De Afdeling bestuursrechtspraak van de Raad van State heeft de zaak op 27 maart 2009 ter zitting behandeld. De appellant, bijgestaan door W.N.J. Kop, heeft zijn bezwaren tegen het maatwerkvoorschrift toegelicht. Het dagelijks bestuur was vertegenwoordigd door A. Burger, T. van Dijk en H. Stolk. Ook de tennisvereniging zelf, vertegenwoordigd door J.M.J. Koppenhol, was als partij aanwezig.

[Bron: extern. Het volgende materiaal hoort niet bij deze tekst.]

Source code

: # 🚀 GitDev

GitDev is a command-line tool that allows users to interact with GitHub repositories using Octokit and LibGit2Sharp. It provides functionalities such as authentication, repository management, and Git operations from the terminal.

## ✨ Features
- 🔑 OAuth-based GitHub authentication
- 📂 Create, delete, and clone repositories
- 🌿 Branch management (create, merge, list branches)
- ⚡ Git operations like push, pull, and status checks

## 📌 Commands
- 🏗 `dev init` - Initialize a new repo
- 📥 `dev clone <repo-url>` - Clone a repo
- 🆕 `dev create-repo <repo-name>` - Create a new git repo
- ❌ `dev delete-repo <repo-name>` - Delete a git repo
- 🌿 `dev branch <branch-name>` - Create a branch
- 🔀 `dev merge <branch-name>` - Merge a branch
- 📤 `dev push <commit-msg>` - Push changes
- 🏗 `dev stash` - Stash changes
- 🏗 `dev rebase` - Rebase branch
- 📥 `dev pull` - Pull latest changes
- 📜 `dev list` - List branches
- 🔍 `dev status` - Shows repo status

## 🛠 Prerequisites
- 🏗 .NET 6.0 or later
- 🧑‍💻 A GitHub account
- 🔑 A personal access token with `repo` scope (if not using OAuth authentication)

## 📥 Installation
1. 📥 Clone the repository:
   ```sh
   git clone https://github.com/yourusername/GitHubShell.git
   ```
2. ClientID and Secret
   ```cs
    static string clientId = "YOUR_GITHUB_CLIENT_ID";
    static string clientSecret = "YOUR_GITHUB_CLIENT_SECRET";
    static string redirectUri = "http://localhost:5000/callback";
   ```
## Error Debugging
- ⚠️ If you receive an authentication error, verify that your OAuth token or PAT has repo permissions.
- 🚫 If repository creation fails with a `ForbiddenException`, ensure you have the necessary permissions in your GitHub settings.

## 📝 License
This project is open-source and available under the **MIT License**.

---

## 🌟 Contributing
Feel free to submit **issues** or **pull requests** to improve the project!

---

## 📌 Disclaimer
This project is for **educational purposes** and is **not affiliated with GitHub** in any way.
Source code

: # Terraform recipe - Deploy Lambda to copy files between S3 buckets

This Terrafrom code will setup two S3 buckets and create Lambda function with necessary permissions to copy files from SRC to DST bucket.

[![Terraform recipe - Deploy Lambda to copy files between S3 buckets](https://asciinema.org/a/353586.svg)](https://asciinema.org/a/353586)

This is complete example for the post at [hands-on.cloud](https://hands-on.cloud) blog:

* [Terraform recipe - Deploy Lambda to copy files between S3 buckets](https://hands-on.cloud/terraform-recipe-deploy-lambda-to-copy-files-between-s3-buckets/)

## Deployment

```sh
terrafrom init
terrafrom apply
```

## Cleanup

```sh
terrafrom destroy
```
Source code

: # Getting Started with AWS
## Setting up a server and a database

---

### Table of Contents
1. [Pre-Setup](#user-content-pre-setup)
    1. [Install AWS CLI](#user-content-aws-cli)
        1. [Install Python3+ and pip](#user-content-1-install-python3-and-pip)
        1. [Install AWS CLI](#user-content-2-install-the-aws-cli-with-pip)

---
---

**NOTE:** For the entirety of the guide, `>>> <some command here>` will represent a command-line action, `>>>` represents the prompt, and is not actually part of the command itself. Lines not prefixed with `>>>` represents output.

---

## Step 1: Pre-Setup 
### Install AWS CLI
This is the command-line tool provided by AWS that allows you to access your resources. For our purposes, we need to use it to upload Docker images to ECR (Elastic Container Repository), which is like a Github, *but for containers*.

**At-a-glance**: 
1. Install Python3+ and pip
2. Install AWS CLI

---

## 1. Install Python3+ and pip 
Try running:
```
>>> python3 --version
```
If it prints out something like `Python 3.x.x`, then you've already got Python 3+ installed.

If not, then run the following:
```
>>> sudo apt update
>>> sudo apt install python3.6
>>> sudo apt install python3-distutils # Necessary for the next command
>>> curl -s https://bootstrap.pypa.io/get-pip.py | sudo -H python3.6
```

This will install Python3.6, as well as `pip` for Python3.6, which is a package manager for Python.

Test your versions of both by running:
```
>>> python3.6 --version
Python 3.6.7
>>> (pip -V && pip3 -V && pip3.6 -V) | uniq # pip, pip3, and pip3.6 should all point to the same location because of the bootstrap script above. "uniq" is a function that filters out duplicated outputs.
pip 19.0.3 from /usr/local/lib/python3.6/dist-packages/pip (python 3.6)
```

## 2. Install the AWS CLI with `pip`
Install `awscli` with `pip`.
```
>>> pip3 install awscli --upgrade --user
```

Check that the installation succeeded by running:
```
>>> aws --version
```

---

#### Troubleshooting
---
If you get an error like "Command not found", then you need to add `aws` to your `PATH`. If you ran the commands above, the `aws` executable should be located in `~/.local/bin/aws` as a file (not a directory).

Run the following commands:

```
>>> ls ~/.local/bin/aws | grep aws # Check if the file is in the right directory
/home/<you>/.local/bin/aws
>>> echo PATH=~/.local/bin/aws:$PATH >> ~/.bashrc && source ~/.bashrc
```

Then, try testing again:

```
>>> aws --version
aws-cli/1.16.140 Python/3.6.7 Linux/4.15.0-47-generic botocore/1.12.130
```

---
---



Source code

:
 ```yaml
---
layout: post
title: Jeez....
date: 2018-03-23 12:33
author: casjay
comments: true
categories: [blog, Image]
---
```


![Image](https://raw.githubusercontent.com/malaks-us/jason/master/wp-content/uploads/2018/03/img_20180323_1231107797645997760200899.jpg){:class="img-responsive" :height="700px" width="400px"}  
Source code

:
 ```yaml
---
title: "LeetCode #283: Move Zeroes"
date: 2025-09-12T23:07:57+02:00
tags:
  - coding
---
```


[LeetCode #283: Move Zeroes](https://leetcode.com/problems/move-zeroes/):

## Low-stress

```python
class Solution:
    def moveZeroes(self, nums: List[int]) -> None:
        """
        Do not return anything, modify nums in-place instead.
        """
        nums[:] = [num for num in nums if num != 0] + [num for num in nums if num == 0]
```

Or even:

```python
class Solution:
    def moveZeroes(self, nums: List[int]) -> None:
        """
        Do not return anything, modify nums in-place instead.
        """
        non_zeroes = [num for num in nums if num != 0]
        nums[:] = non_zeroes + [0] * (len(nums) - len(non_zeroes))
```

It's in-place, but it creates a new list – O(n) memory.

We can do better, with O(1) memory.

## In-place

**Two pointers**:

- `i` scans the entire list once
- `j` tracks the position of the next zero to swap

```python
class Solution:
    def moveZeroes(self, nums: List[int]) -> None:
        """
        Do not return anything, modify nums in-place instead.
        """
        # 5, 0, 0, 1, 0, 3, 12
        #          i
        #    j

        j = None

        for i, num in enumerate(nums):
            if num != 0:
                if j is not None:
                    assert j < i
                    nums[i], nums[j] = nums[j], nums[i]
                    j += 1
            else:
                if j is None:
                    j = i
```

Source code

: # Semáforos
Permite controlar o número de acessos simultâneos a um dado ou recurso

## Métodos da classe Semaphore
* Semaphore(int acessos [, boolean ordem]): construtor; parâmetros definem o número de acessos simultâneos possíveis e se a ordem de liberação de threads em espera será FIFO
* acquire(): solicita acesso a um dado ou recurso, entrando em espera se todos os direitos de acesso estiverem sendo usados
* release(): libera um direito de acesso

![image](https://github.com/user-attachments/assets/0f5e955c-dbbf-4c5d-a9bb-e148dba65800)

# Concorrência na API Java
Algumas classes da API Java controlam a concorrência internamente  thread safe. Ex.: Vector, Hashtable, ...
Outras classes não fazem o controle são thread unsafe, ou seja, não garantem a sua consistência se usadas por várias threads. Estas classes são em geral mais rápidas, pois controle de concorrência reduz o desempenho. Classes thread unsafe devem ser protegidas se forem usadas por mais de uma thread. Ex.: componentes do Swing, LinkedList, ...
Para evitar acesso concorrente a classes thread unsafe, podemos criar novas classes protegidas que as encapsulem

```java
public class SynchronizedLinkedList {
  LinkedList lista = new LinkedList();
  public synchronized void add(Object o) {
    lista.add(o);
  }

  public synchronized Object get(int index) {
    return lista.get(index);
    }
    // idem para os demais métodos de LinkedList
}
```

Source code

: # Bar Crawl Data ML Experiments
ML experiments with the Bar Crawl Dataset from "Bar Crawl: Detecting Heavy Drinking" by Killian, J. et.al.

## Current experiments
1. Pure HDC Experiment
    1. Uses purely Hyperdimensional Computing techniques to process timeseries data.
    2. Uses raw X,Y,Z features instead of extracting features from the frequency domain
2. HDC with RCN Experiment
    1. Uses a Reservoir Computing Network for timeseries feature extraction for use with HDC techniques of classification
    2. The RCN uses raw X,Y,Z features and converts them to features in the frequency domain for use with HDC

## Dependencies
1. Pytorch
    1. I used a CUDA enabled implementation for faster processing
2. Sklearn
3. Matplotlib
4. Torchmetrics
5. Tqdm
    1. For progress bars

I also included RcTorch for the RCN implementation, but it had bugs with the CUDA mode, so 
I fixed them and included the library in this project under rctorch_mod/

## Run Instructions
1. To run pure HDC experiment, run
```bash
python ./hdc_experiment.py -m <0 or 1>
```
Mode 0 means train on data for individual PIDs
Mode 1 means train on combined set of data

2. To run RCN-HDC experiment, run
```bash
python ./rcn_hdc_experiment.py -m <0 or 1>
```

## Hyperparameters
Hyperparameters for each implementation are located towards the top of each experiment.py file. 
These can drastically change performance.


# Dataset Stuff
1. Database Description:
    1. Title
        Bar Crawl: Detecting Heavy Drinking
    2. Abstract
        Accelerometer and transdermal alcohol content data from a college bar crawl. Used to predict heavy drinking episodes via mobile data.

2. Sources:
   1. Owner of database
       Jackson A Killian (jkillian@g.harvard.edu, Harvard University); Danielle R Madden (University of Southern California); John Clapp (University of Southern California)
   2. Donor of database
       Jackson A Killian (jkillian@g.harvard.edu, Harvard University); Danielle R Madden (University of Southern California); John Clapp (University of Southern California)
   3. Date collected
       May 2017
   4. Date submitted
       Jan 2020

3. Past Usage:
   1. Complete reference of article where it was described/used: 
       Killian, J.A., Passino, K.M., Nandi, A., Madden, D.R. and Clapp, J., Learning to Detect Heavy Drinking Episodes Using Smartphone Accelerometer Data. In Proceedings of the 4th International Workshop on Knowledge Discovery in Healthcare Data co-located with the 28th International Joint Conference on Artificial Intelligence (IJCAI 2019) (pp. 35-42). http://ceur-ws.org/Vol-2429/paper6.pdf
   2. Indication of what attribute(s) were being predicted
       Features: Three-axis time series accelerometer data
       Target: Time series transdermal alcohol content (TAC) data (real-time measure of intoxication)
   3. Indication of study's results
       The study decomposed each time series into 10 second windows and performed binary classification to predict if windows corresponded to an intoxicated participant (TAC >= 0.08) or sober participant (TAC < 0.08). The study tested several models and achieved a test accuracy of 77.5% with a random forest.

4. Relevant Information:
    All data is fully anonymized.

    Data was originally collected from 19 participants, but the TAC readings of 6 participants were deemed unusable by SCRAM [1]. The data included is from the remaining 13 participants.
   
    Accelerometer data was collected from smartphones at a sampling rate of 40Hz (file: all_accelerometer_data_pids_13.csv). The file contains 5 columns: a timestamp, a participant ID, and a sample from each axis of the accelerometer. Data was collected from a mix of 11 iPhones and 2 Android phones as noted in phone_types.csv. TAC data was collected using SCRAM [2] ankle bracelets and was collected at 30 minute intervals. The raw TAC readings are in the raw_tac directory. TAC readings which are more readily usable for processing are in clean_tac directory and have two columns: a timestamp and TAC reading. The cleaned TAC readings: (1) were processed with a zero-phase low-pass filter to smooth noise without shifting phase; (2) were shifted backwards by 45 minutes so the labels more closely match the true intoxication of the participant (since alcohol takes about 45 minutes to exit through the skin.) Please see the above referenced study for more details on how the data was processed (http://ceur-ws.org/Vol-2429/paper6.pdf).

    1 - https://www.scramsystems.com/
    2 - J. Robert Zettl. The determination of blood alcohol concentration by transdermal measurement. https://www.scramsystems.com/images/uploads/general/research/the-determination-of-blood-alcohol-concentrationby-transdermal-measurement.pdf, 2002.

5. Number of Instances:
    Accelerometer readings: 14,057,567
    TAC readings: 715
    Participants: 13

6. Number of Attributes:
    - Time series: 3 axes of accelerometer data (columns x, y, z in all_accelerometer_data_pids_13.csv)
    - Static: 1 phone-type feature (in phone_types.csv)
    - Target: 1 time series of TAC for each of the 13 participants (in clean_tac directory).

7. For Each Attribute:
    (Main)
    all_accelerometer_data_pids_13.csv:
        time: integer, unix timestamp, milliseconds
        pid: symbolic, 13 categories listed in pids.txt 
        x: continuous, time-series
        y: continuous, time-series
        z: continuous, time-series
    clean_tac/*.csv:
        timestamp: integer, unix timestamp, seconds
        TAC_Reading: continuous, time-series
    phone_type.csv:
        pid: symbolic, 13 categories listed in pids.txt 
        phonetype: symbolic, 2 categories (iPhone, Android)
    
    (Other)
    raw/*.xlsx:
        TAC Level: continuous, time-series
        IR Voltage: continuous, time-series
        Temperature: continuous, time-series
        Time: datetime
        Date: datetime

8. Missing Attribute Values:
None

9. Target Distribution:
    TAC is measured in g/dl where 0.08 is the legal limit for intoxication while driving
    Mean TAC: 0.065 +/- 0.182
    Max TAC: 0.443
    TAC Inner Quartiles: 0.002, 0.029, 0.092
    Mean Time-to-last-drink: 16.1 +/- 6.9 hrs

De appellant betoogde dat het maatwerkvoorschrift onvoldoende bescherming biedt tegen lichthinder door directe lichtinstraling van de lichtmasten. Hij stelde dat de regelgeving niet voldoende rekening houdt met de hinder die omwonenden kunnen ondervinden. Het dagelijks bestuur heeft echter de 'Algemene richtlijn betreffende lichthinder' als toetsingskader gehanteerd en de Afdeling oordeelde dat het maatwerkvoorschrift in overeenstemming is met de aanbevolen grenswaarden voor stedelijke gebieden. De Afdeling concludeerde dat het dagelijks bestuur zich in redelijkheid op het standpunt heeft kunnen stellen dat het maatwerkvoorschrift een toereikend beschermingsniveau biedt en dat er geen noodzaak was voor het voorschrijven van grotere kappen op de lichtmasten.
Uiteindelijk heeft de Afdeling het beroep van de appellant ongegrond verklaard en geen aanleiding gezien voor een proceskostenveroordeling. De uitspraak werd gedaan in naam der Koningin op 8 april 2009.